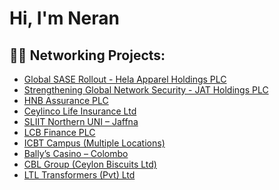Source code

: <h1>Hi, I'm Neran </h1>

<h2>👨‍💻 Networking Projects:</h2>

- [Global SASE Rollout - Hela Apparel Holdings PLC](https://github.com/Neranc/Global-SASE-Rollout-Hela-Apparel-Holdings-PLC)
- [Strengthening Global Network Security - JAT Holdings PLC](https://github.com/Neranc/Strengthening-Global-Network-Security---JAT-Holdings-PLC/blob/main/README.md)
- [HNB Assurance PLC](https://github.com/Neranc/Redesign-of-HNB-Assurance-s-Enterprise-Network)
- [Ceylinco Life Insurance Ltd](https://github.com/Neranc/Redesign-of-Security-and-LAN-Infrastructure-for-Ceylinco-Life-Insurance-Ltd/edit/main/README.md)
- [SLIIT Northern UNI – Jaffna](https://github.com/Neranc/SLIIT-Northern-Uni-Campus-Network/blob/main/README.md)
- [LCB Finance PLC](https://github.com/Neranc/LCB-Finance-SDWAN-Deployment/blob/main/README.md)
- [ICBT Campus (Multiple Locations)](https://github.com/Neranc/ICBT-Campus-SDWAN-Deployment/blob/main/README.md)
- [Bally’s Casino – Colombo](https://github.com/Neranc/Ballys-Casino-Network-Security/blob/main/README.md)
- [CBL Group (Ceylon Biscuits Ltd)](https://github.com/Neranc/CBL-Group-FortiGate-AZURE-Integration-Manage-Firewalls/blob/main/README.md)
- [LTL Transformers (Pvt) Ltd](https://github.com/Neranc/Network-Transformation-SD-WAN-Deployment-LTL-Transformers-Pvt-Ltd-/blob/main/README.md)


<!--
**joshmadakor1/joshmadakor1** is a ✨ _special_ ✨ repository because its `README.md` (this file) appears on your GitHub profile.

Here are some ideas to get you started:

- 🔭 I’m currently working on ...
- 🌱 I’m currently learning ...
- 👯 I’m looking to collaborate on ...
- 🤔 I’m looking for help with ...
- 💬 Ask me about ...
- 📫 How to reach me: ...
- 😄 Pronouns: ...
- ⚡ Fun fact: ...
-->

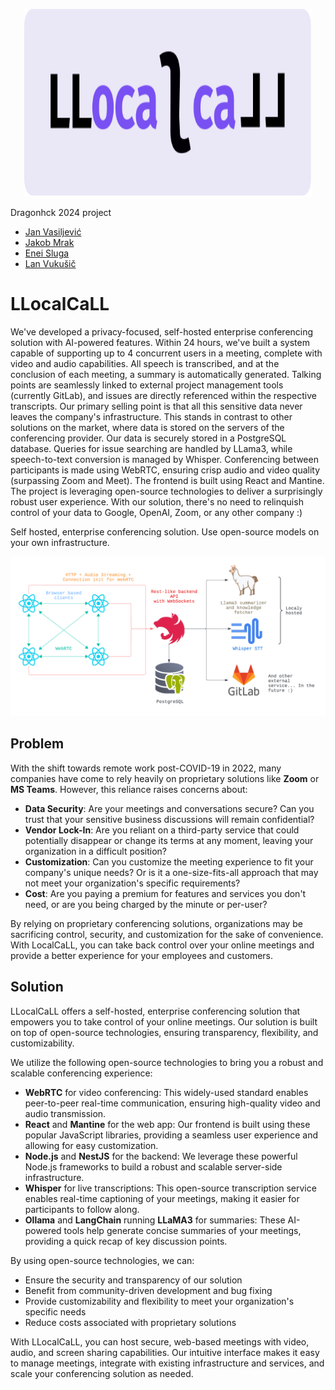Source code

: <p align="center">
  <img width="460" height="300" src="./frontend/public/Logo.svg">
</p>

Dragonhck 2024 project

- [Jan Vasiljević](https://github.com/janvasiljevic)
- [Jakob Mrak](https://github.com/mrakjakob)
- [Enei Sluga](https://github.com/smufa)
- [Lan Vukušič](https://github.com/LanVukusic)

# LLocalCaLL

We've developed a privacy-focused, self-hosted enterprise conferencing solution with AI-powered features. Within 24 hours, we've built a system capable of supporting up to 4 concurrent users in a meeting, complete with video and audio capabilities. All speech is transcribed, and at the conclusion of each meeting, a summary is automatically generated. Talking points are seamlessly linked to external project management tools (currently GitLab), and issues are directly referenced within the respective transcripts. Our primary selling point is that all this sensitive data never leaves the company's infrastructure. This stands in contrast to other solutions on the market, where data is stored on the servers of the conferencing provider. Our data is securely stored in a PostgreSQL database. Queries for issue searching are handled by LLama3, while speech-to-text conversion is managed by Whisper. Conferencing between participants is made using WebRTC, ensuring crisp audio and video quality (surpassing Zoom and Meet). The frontend is built using React and Mantine. The project is leveraging open-source technologies to deliver a surprisingly robust user experience. With our solution, there's no need to relinquish control of your data to Google, OpenAI, Zoom, or any other company :)

Self hosted, enterprise conferencing solution. Use open-source models on your own infrastructure.

![Architecture](./docs/DH.png)

## Problem

With the shift towards remote work post-COVID-19 in 2022, many companies have come to rely heavily on proprietary solutions
like **Zoom** or **MS Teams**. However, this reliance raises concerns about:

- **Data Security**: Are your meetings and conversations secure? Can you trust that your sensitive business discussions will remain confidential?
- **Vendor Lock-In**: Are you reliant on a third-party service that could potentially disappear or change its terms at any moment, leaving your organization in a difficult position?
- **Customization**: Can you customize the meeting experience to fit your company's unique needs? Or is it a one-size-fits-all approach that may not meet your organization's specific requirements?
- **Cost**: Are you paying a premium for features and services you don't need, or are you being charged by the minute or per-user?

By relying on proprietary conferencing solutions, organizations may be sacrificing control, security, and customization for
the sake of convenience. With LocalCaLL, you can take back control over your online meetings and provide a better experience
for your employees and customers.

## Solution

LLocalCaLL offers a self-hosted, enterprise conferencing solution that empowers you to take control of your online meetings.
Our solution is built on top of open-source technologies, ensuring transparency, flexibility, and customizability.

We utilize the following open-source technologies to bring you a robust and scalable conferencing experience:

- **WebRTC** for video conferencing: This widely-used standard enables peer-to-peer real-time communication, ensuring
  high-quality video and audio transmission.
- **React** and **Mantine** for the web app: Our frontend is built using these popular JavaScript libraries, providing a
  seamless user experience and allowing for easy customization.
- **Node.js** and **NestJS** for the backend: We leverage these powerful Node.js frameworks to build a robust and scalable
  server-side infrastructure.
- **Whisper** for live transcriptions: This open-source transcription service enables real-time captioning of your meetings,
  making it easier for participants to follow along.
- **Ollama** and **LangChain** running **LLaMA3** for summaries: These AI-powered tools help generate concise summaries of your
  meetings, providing a quick recap of key discussion points.

By using open-source technologies, we can:

- Ensure the security and transparency of our solution
- Benefit from community-driven development and bug fixing
- Provide customizability and flexibility to meet your organization's specific needs
- Reduce costs associated with proprietary solutions

With LLocalCaLL, you can host secure, web-based meetings with video, audio, and screen sharing capabilities. Our intuitive
interface makes it easy to manage meetings, integrate with existing infrastructure and services, and scale your conferencing
solution as needed.
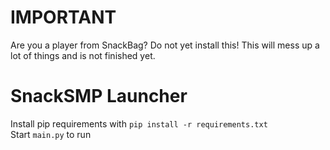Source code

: # IMPORTANT
Are you a player from SnackBag? Do not yet install this! This will mess up a lot of things and is not finished yet.

# SnackSMP Launcher
Install pip requirements with `pip install -r requirements.txt`\
Start `main.py` to run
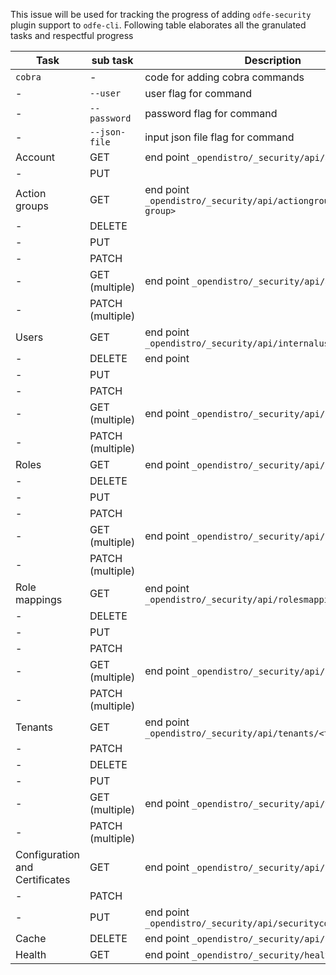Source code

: This issue will be used for tracking the progress of adding `odfe-security` plugin support to `odfe-cli`. Following table elaborates all the granulated tasks and respectful progress

Task | sub task | Description
-----|----------|-------------
`cobra` | \-  | code for adding cobra commands
\- | `--user` | user flag for command
\- | `--password` | password flag for command
\- | `--json-file` | input json file flag for command
Account | GET | end point `_opendistro/_security/api/account`
\- | PUT
Action groups | GET | end point `_opendistro/_security/api/actiongroups/<action-group>`
\- | DELETE
\- | PUT
\- | PATCH
\- | GET (multiple) | end point `_opendistro/_security/api/actiongroups/`
\- | PATCH (multiple)
Users | GET | end point `_opendistro/_security/api/internalusers/<username>`
\- | DELETE | end point
\- | PUT
\- | PATCH
\- | GET (multiple) | end point `_opendistro/_security/api/internalusers/`
\- | PATCH (multiple)
Roles | GET | end point `_opendistro/_security/api/roles/<role>`
\- | DELETE
\- | PUT
\- | PATCH
\- | GET (multiple) | end point `_opendistro/_security/api/roles/`
\- | PATCH (multiple)
Role mappings | GET | end point `_opendistro/_security/api/rolesmapping/<role>`
\- | DELETE
\- | PUT
\- | PATCH
\- | GET (multiple) | end point `_opendistro/_security/api/rolesmapping/`
\- | PATCH (multiple)
Tenants | GET | end point `_opendistro/_security/api/tenants/<tenant>`
\- | PATCH
\- | DELETE
\- | PUT
\- | GET (multiple) | end point `_opendistro/_security/api/tenants/`
\- | PATCH (multiple)
Configuration and Certificates| GET | end point `_opendistro/_security/api/securityconfig`
\- | PATCH 
\- | PUT | end point `_opendistro/_security/api/securityconfig/config`
Cache | DELETE | end point `_opendistro/_security/api/cache`
Health | GET | end point `_opendistro/_security/health`
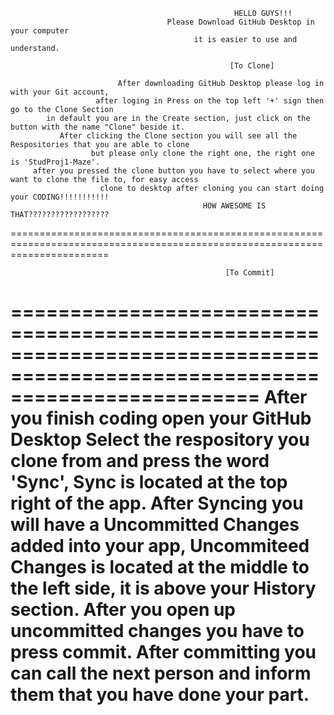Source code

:                                                       HELLO GUYS!!!
                                       Please Download GitHub Desktop in your computer
                                             it is easier to use and understand.

                                                     [To Clone]
                                                          
                            After downloading GitHub Desktop please log in with your Git account,
                       after loging in Press on the top left '+' sign then go to the Clone Section
            in default you are in the Create section, just click on the button with the name "Clone" beside it.
               After clicking the Clone section you will see all the Respositories that you are able to clone
                      but please only clone the right one, the right one is 'StudProj1-Maze'.
         after you pressed the clone button you have to select where you want to clone the file to, for easy access
                        clone to desktop after cloning you can start doing your CODING!!!!!!!!!!!
                                               HOW AWESOME IS THAT??????????????????
=============================================================================================================================
            
                                                    [To Commit]
=============================================================================================================================
                                    After you finish coding open your GitHub Desktop
                          Select the respository you clone from and press the word 'Sync',
                                      Sync is located at the top right of the app.
                        After Syncing you will have a Uncommitted Changes added into your app,
                             Uncommiteed Changes is located at the middle to the left side, 
                                         it is above your History section.
                          After you open up uncommitted changes you have to press commit.
            After committing you can call the next person and inform them that you have done your part.
================================================================================================================================
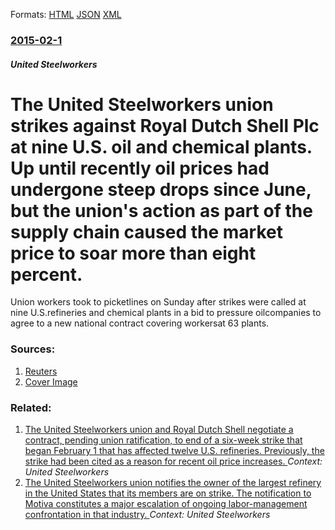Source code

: 
Formats: [HTML](/news/2015/02/1/the-united-steelworkers-union-strikes-against-royal-dutch-shell-plc-at-nine-u-s-oil-and-chemical-plants-up-until-recently-oil-prices-had-u.html)  [JSON](/news/2015/02/1/the-united-steelworkers-union-strikes-against-royal-dutch-shell-plc-at-nine-u-s-oil-and-chemical-plants-up-until-recently-oil-prices-had-u.json)  [XML](/news/2015/02/1/the-united-steelworkers-union-strikes-against-royal-dutch-shell-plc-at-nine-u-s-oil-and-chemical-plants-up-until-recently-oil-prices-had-u.xml)  

### [2015-02-1](/news/2015/02/1/index.md)

##### United Steelworkers
# The United Steelworkers union strikes against Royal Dutch Shell Plc at nine U.S. oil and chemical plants. Up until recently oil prices had undergone steep drops since June, but the union's action as part of the supply chain caused the market price to soar more than eight percent. 

Union workers took to picketlines on Sunday after strikes were called at nine U.S.refineries and chemical plants in a bid to pressure oilcompanies to agree to a new national contract covering workersat 63 plants.


### Sources:

1. [Reuters](http://in.reuters.com/article/2015/02/02/refineries-labor-strikes-idINL1N0VB09D20150202)
1. [Cover Image](http://s4.reutersmedia.net/resources_v2/images/rcom-default.png)

### Related:

1. [The United Steelworkers union and Royal Dutch Shell negotiate a contract, pending union ratification, to end of a six-week strike that began February 1 that has affected twelve U.S. refineries. Previously, the strike had been cited as a reason for recent oil price increases. ](/news/2015/03/12/the-united-steelworkers-union-and-royal-dutch-shell-negotiate-a-contract-pending-union-ratification-to-end-of-a-six-week-strike-that-began.md) _Context: United Steelworkers_
2. [ The United Steelworkers union notifies the owner of the largest refinery in the United States that its members are on strike. The notification to Motiva constitutes a major escalation of ongoing labor-management confrontation in that industry. ](/news/2015/02/21/the-united-steelworkers-union-notifies-the-owner-of-the-largest-refinery-in-the-united-states-that-its-members-are-on-strike-the-notificat.md) _Context: United Steelworkers_
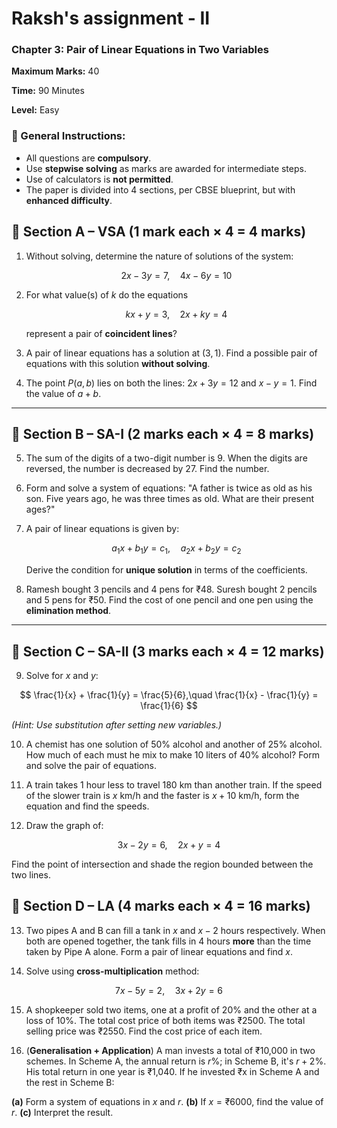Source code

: # Raksh's assignment - II

### **Chapter 3: Pair of Linear Equations in Two Variables**

**Maximum Marks:** 40

**Time:** 90 Minutes

**Level:** Easy

### 📝 General Instructions:

* All questions are **compulsory**.
* Use **stepwise solving** as marks are awarded for intermediate steps.
* Use of calculators is **not permitted**.
* The paper is divided into 4 sections, per CBSE blueprint, but with **enhanced difficulty**.

## 🔹 **Section A – VSA (1 mark each × 4 = 4 marks)**

1. Without solving, determine the nature of solutions of the system:

   $$
   2x - 3y = 7,\quad 4x - 6y = 10
   $$

2. For what value(s) of $k$ do the equations

   $$
   kx + y = 3,\quad 2x + ky = 4
   $$

   represent a pair of **coincident lines**?

3. A pair of linear equations has a solution at $(3, 1)$. Find a possible pair of equations with this solution **without solving**.

4. The point $P(a, b)$ lies on both the lines:
   $2x + 3y = 12$ and $x - y = 1$. Find the value of $a + b$.

---

## 🔹 **Section B – SA-I (2 marks each × 4 = 8 marks)**

5. The sum of the digits of a two-digit number is 9. When the digits are reversed, the number is decreased by 27. Find the number.

6. Form and solve a system of equations:
   "A father is twice as old as his son. Five years ago, he was three times as old. What are their present ages?"

7. A pair of linear equations is given by:

   $$
   a_1x + b_1y = c_1,\quad a_2x + b_2y = c_2
   $$

   Derive the condition for **unique solution** in terms of the coefficients.

8. Ramesh bought 3 pencils and 4 pens for ₹48. Suresh bought 2 pencils and 5 pens for ₹50.
   Find the cost of one pencil and one pen using the **elimination method**.

---

## 🔹 **Section C – SA-II (3 marks each × 4 = 12 marks)**

9. Solve for $x$ and $y$:

$$
\frac{1}{x} + \frac{1}{y} = \frac{5}{6},\quad \frac{1}{x} - \frac{1}{y} = \frac{1}{6}
$$

   *(Hint: Use substitution after setting new variables.)*

10. A chemist has one solution of 50% alcohol and another of 25% alcohol. How much of each must he mix to make 10 liters of 40% alcohol? Form and solve the pair of equations.

11. A train takes 1 hour less to travel 180 km than another train. If the speed of the slower train is $x$ km/h and the faster is $x + 10$ km/h, form the equation and find the speeds.

12. Draw the graph of:

$$
3x - 2y = 6,\quad 2x + y = 4
$$

Find the point of intersection and shade the region bounded between the two lines.


## 🔹 **Section D – LA (4 marks each × 4 = 16 marks)**

13. Two pipes A and B can fill a tank in $x$ and $x - 2$ hours respectively. When both are opened together, the tank fills in 4 hours **more** than the time taken by Pipe A alone.
    Form a pair of linear equations and find $x$.

14. Solve using **cross-multiplication** method:

$$
7x - 5y = 2,\quad 3x + 2y = 6
$$

15. A shopkeeper sold two items, one at a profit of 20% and the other at a loss of 10%. The total cost price of both items was ₹2500. The total selling price was ₹2550. Find the cost price of each item.

16. (**Generalisation + Application**)
    A man invests a total of ₹10,000 in two schemes. In Scheme A, the annual return is $r\%$; in Scheme B, it's $r + 2\%$. His total return in one year is ₹1,040. If he invested ₹x in Scheme A and the rest in Scheme B:

**(a)** Form a system of equations in $x$ and $r$.
**(b)** If $x = ₹6000$, find the value of $r$.
**(c)** Interpret the result.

-=-=-

# [What is required]
Among the entries above, how many lines contain the string "SDWAN"? Write the number alone.

# [Answer to the exercise]
2